Apuntes, resúmenes y avances


Una práctica habitual en los organizadores de conferencias consiste en solicitar por adelantado los archivos digitales de las mismas. La idea que sustancia este pedido es que la impresión de las diapositivas funcione como un adelanto para potenciales interesados, como apunte de los asistentes o como resumen para quienes no puedan asistir. En estos casos suelo negarme respetuosamente

¿Por qué?

En primer lugar, porque como como todos los docentes y presentadores experimentados saben, retener la atención de la audiencia es siempre un desafío. Si la organización difunde mis diapositivas entre los asistentes antes de mi exposición, la expectativa por lo que voy a decir se diluye y ya no habrá espacio para la sorpresa. En esa instancia, ganar nuevamente el interés de los asistentes requerirá un esfuerzo mucho mayor.

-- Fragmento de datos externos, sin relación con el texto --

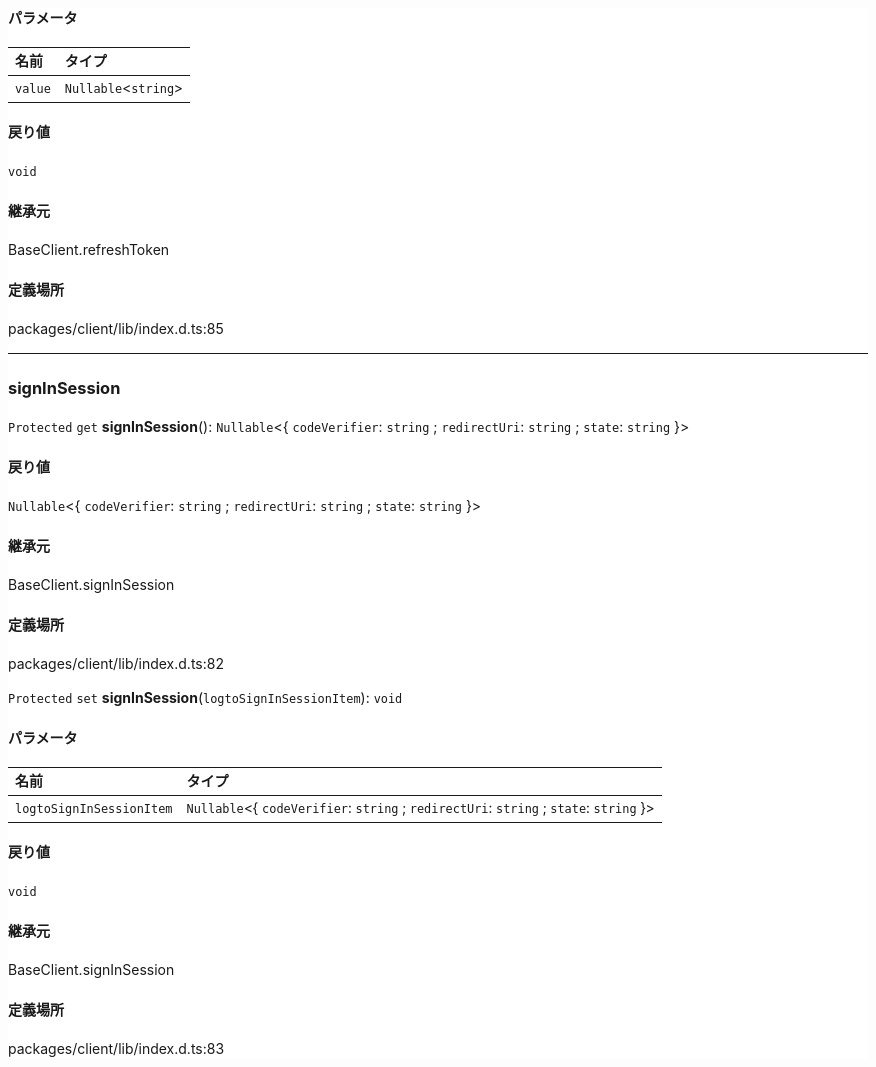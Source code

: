 #### パラメータ

| 名前    | タイプ                  |
| :------ | :-------------------- |
| `value` | `Nullable`<`string`\> |

#### 戻り値

`void`

#### 継承元

BaseClient.refreshToken

#### 定義場所

packages/client/lib/index.d.ts:85

---

### signInSession

`Protected` `get` **signInSession**(): `Nullable`<{ `codeVerifier`: `string` ; `redirectUri`: `string` ; `state`: `string` }\>

#### 戻り値

`Nullable`<{ `codeVerifier`: `string` ; `redirectUri`: `string` ; `state`: `string` }\>

#### 継承元

BaseClient.signInSession

#### 定義場所

packages/client/lib/index.d.ts:82

`Protected` `set` **signInSession**(`logtoSignInSessionItem`): `void`

#### パラメータ

| 名前                     | タイプ                                                                                    |
| :----------------------- | :-------------------------------------------------------------------------------------- |
| `logtoSignInSessionItem` | `Nullable`<{ `codeVerifier`: `string` ; `redirectUri`: `string` ; `state`: `string` }\> |

#### 戻り値

`void`

#### 継承元

BaseClient.signInSession

#### 定義場所

packages/client/lib/index.d.ts:83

Segundo, mis diapositivas están diseñadas para ilustrar mi exposición en vez de transcribirla. No están pensadas para que se sustenten por sí mismas y la mayoría no tienen sentido sin mi presencia activa. Por esto, quienes sólo las vean (a manera de avance o de registro) sólo tendrán una idea confusa de la conferencia.

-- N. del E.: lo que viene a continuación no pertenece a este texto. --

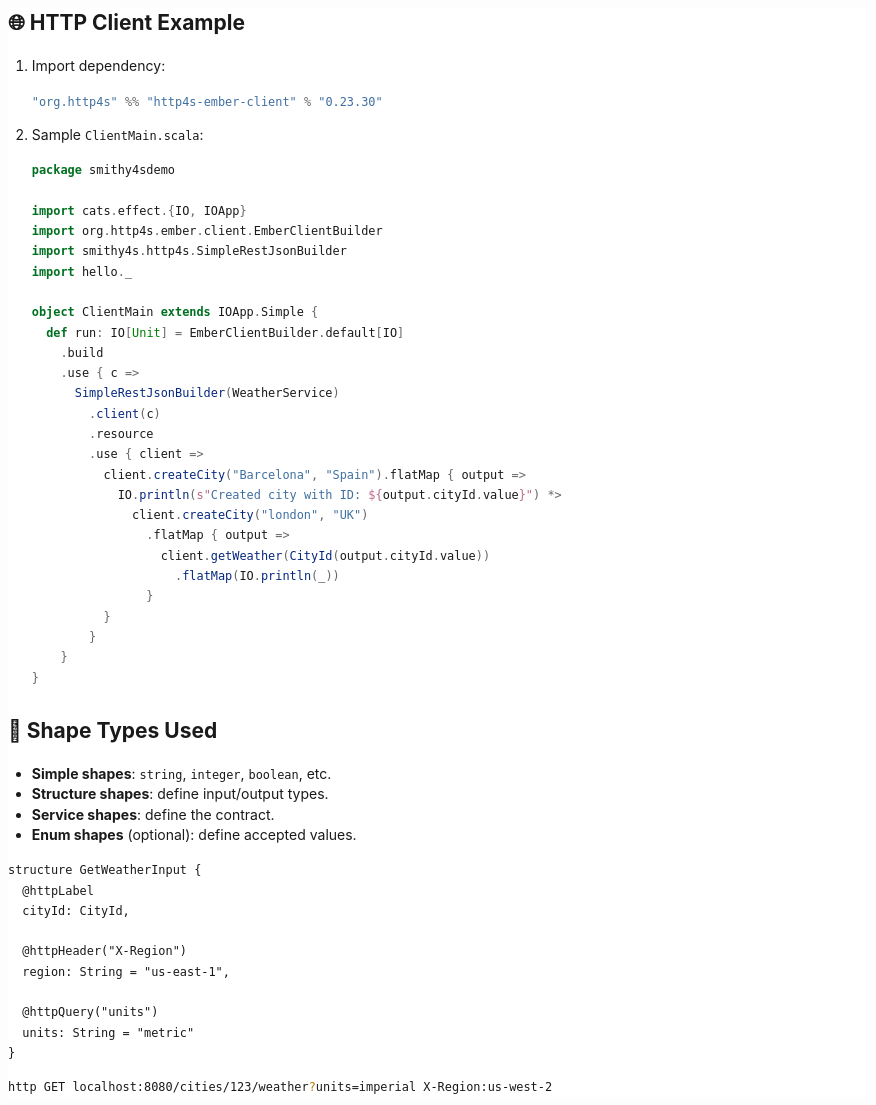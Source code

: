 ## 🌐 HTTP Client Example

1. Import dependency:
   ```scala
   "org.http4s" %% "http4s-ember-client" % "0.23.30"
   ```
2. Sample `ClientMain.scala`:
   ```scala
   package smithy4sdemo

   import cats.effect.{IO, IOApp}
   import org.http4s.ember.client.EmberClientBuilder
   import smithy4s.http4s.SimpleRestJsonBuilder
   import hello._

   object ClientMain extends IOApp.Simple {
     def run: IO[Unit] = EmberClientBuilder.default[IO]
       .build
       .use { c =>
         SimpleRestJsonBuilder(WeatherService)
           .client(c)
           .resource
           .use { client =>
             client.createCity("Barcelona", "Spain").flatMap { output =>
               IO.println(s"Created city with ID: ${output.cityId.value}") *>
                 client.createCity("london", "UK")
                   .flatMap { output =>
                     client.getWeather(CityId(output.cityId.value))
                       .flatMap(IO.println(_))
                   }
             }
           }
       }
   }
   ```

## 🧩 Shape Types Used

- **Simple shapes**: `string`, `integer`, `boolean`, etc.
- **Structure shapes**: define input/output types.
- **Service shapes**: define the contract.
- **Enum shapes** (optional): define accepted values.

```smithy
structure GetWeatherInput {
  @httpLabel
  cityId: CityId,

  @httpHeader("X-Region")
  region: String = "us-east-1",

  @httpQuery("units")
  units: String = "metric"
}
```

```bash
http GET localhost:8080/cities/123/weather?units=imperial X-Region:us-west-2
```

PrintMultipleSlides02Arriba: Cuadro de impresión de PowerPoint que permite elegir la disposición de las diapositivas en la página. Su uso debería restringirse a limitadas prácticas que no estén vinculadas a la difusión del material a exponer.

Una alternativa superadora

En vez de emplear las diapositivas como síntesis de la exposición ¿por qué no producir un verdadero apunte? Una síntesis bien redactada nos libera de la tentación de incluir demasiado contenido en las diapositivas. Mi estrategia para su confección reside en el supuesto de que si nunca vuelvo a ver a los asistentes, el apunte reseñará los puntos esenciales que deben recordar y las pruebas racionales (estadísticas, cuadros, etc.) que apoyaron mi disertación.

leer

La clave en este caso consiste en distribuirlo al finalizar la conferencia, ya sea en forma impresa o digital. Esto facilita que los asistentes se concentren en mi exposición, algo que no ocurriría si ellos cuentan con el apunte al comienzo de la misma. Incluso si se les advierte que no necesitan leerlo hasta después de la exposición, lo harán por pura curiosidad. Es la naturaleza humana, y no conviene luchar contra ella durante la presentación.